Package collection is one of those DB2 concepts I'm still trying to figure out. From the little bit I've read, packages are used to control SQL compilation and each DB2 connection needs one. The package collection, I believe, controls where your package is created. One of the iSeries folks I've been working with told me that I should always use QGPL for my package collection, as QGPL is "general purpose" and doesn't require any additional authority.
Next click the ellipsis next to the Network drop-down. Here you'll want to enter your host name again.
Again, not sure why you need to do this, but trust me, my connection wouldn't work until I entered my hostname here.
Finally, go to the Advanced tab, select your DBMS platform and check Process binary as character.

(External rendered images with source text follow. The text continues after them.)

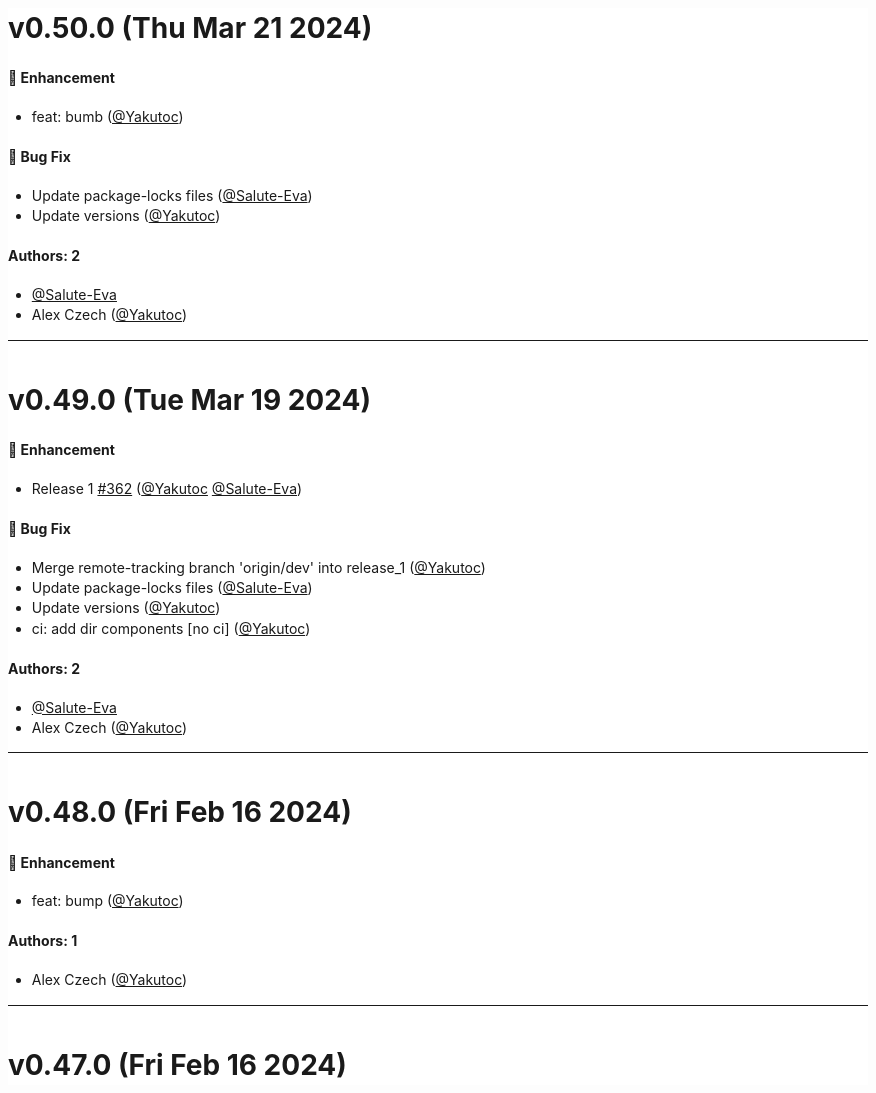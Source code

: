 # v0.50.0 (Thu Mar 21 2024)

#### 🚀 Enhancement

- feat: bumb ([@Yakutoc](https://github.com/Yakutoc))

#### 🐛 Bug Fix

- Update package-locks files ([@Salute-Eva](https://github.com/Salute-Eva))
- Update versions ([@Yakutoc](https://github.com/Yakutoc))

#### Authors: 2

- [@Salute-Eva](https://github.com/Salute-Eva)
- Alex Czech ([@Yakutoc](https://github.com/Yakutoc))

---

# v0.49.0 (Tue Mar 19 2024)

#### 🚀 Enhancement

- Release 1 [#362](https://github.com/PoligonSa/plasma-sandbox/pull/362) ([@Yakutoc](https://github.com/Yakutoc) [@Salute-Eva](https://github.com/Salute-Eva))

#### 🐛 Bug Fix

- Merge remote-tracking branch 'origin/dev' into release_1 ([@Yakutoc](https://github.com/Yakutoc))
- Update package-locks files ([@Salute-Eva](https://github.com/Salute-Eva))
- Update versions ([@Yakutoc](https://github.com/Yakutoc))
- ci: add dir components [no ci] ([@Yakutoc](https://github.com/Yakutoc))

#### Authors: 2

- [@Salute-Eva](https://github.com/Salute-Eva)
- Alex Czech ([@Yakutoc](https://github.com/Yakutoc))

---

# v0.48.0 (Fri Feb 16 2024)

#### 🚀 Enhancement

- feat: bump ([@Yakutoc](https://github.com/Yakutoc))

#### Authors: 1

- Alex Czech ([@Yakutoc](https://github.com/Yakutoc))

---

# v0.47.0 (Fri Feb 16 2024)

My environment is DB2 on the iSeries and iSeries is the replacement for AS/400, so I selected DB2/AS400 for my platform. Process binary as character was necessary to handle some of the DB2 data types. I had a few columns that showed all their data as "System.Byte[]". Checking Process binary as character resolved this.
At this point, you should be good to go. You can go back to the Connection tab on the Data Links dialog to perform a couple of tests to validate your configuration. The Test Connection button is obvious, this just verifies you can connect to the host using the configuration data you've entered. The Packages button will attempt to connect to the host and create the packages required to execute queries.
This isn't meant to be a comprehensive look SSIS and DB2, these are just some of the notes I've come up with since I've started working with DB2 and SSIS. I'm sure as I continue developing my packages, I'll find more quirks and will post them here.